Cela signifie que certaines catégories de produits absorbent ou supportent l'impact du transport beaucoup mieux que d'autres. Lorsqu'on parle de cherté de la vie, je n'ai pas le sentiment qu'au départ, on parle de la télévision Sony ou de l'iPhone. On parle des pâtes, du riz, des éléments essentiels à l'alimentation de nos compatriotes.

C'est la raison pour laquelle, dans les propositions que nous avions faites, lorsqu'il y a en face le bouclier qualité-prix (BQP) proposé dans les territoires qui va de 130 à 150 produits, nous avons considéré qu'il serait judicieux de tenir compte de cette problématique structurelle et de prendre en compte ces postes les plus importants, en l'occurrence le transport, le fret et l'octroi de mer, sans pour autant pénaliser les acteurs qui bénéficient de ces recettes, pour les soustraire du prix de revient des marchandises. Le but est d'abaisser le coût de revient des produits de première nécessité et donc le prix de revente. Il convient de les reporter sur d'autres produits. Si ma télévision coûte 15 % plus cher plutôt que 10 %, j'ai le sentiment que l'on touche à des produits de moindre importance dans la vie courante par rapport aux pâtes ou au riz.

C'est la base de réflexion de notre principe de péréquation, en tenant compte justement de cette structure de composition des prix. Cette solution fait sens parce qu'elle permet non pas de toucher 150 produits, comme c'est le cas à travers le BQP à La Réunion, mais 2 500 produits.

La question est de savoir si on veut réellement agir structurellement pour la baisse des prix en outre-mer.
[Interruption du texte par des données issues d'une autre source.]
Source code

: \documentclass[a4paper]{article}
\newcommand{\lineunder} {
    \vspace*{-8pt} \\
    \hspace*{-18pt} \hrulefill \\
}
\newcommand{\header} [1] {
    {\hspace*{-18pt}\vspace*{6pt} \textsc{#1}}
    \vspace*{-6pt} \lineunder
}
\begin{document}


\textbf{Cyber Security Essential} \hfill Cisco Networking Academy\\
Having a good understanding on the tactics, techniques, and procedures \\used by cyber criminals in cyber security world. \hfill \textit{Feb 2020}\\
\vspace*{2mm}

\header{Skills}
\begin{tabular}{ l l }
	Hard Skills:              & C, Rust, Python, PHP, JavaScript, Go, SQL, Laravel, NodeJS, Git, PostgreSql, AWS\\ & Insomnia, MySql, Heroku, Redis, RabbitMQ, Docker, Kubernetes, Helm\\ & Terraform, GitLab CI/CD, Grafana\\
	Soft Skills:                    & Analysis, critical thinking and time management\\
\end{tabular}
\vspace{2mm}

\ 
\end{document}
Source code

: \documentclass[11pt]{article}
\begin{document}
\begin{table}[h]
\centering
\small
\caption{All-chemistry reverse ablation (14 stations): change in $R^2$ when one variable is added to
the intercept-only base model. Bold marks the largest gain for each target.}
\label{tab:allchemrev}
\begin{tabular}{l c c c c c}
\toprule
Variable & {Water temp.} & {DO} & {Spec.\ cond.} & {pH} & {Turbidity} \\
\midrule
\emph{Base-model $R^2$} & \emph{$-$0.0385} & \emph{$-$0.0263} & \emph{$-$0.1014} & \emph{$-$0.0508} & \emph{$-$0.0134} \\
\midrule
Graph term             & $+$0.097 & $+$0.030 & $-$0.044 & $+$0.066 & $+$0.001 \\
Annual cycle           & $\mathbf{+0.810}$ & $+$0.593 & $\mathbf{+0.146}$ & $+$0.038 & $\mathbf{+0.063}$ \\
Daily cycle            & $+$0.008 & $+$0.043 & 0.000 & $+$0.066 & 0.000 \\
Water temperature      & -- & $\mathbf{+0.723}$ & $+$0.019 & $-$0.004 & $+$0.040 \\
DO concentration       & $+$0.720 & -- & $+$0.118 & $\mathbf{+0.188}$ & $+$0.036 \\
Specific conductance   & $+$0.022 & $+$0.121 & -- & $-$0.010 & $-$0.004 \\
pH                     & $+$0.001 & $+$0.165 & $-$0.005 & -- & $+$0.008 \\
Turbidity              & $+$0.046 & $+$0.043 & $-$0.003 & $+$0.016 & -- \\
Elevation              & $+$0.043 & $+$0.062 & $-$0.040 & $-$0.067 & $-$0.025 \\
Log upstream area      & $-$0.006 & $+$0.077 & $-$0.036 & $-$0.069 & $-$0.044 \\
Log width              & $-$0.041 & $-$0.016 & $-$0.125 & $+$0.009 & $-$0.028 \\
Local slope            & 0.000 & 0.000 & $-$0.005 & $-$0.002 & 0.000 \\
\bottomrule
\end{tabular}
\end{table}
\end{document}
Il faut savoir aussi attaquer, d'abord en identifiant correctement les problématiques, non pas avec un parti pris, mais avec une réalité d'éléments qui permettent d'agir efficacement et de proposer de vraies solutions.

J'apporterai enfin deux réponses, notamment à la problématique d'achat et sur le fait que nous achetons auprès de nos plateformes Carrefour. Nous achetons globalement notre marque propre. Chaque enseigne achète sa marque propre auprès de ces plateformes ou éventuellement auprès de fournisseurs en direct. Nous avons en général 30 % d'approvisionnement réalisés par ce biais, 35 % avec des grossistes et le reste à partir de la production locale. Nous faisons le choix d'approvisionner notre marque propre parce qu'évidemment, elle n'est pas produite localement et qu'elle est liée à notre franchiseur. Ce sont des choix d'optimisation. Partout, nous avons les volumes suffisants. Nous cherchons à sourcer directement chez l'industriel. Nous acheminons cette marchandise dans nos entrepôts et ensuite, nous la rapatrions vers nos territoires. Lorsque nous avons des références qui sont à faible rotation, nous les commandons, quel que soit le distributeur, sur nos plateformes, nous les acheminons dans un entrepôt et ensuite, la marchandise est distribuée. C'est le processus d'achat.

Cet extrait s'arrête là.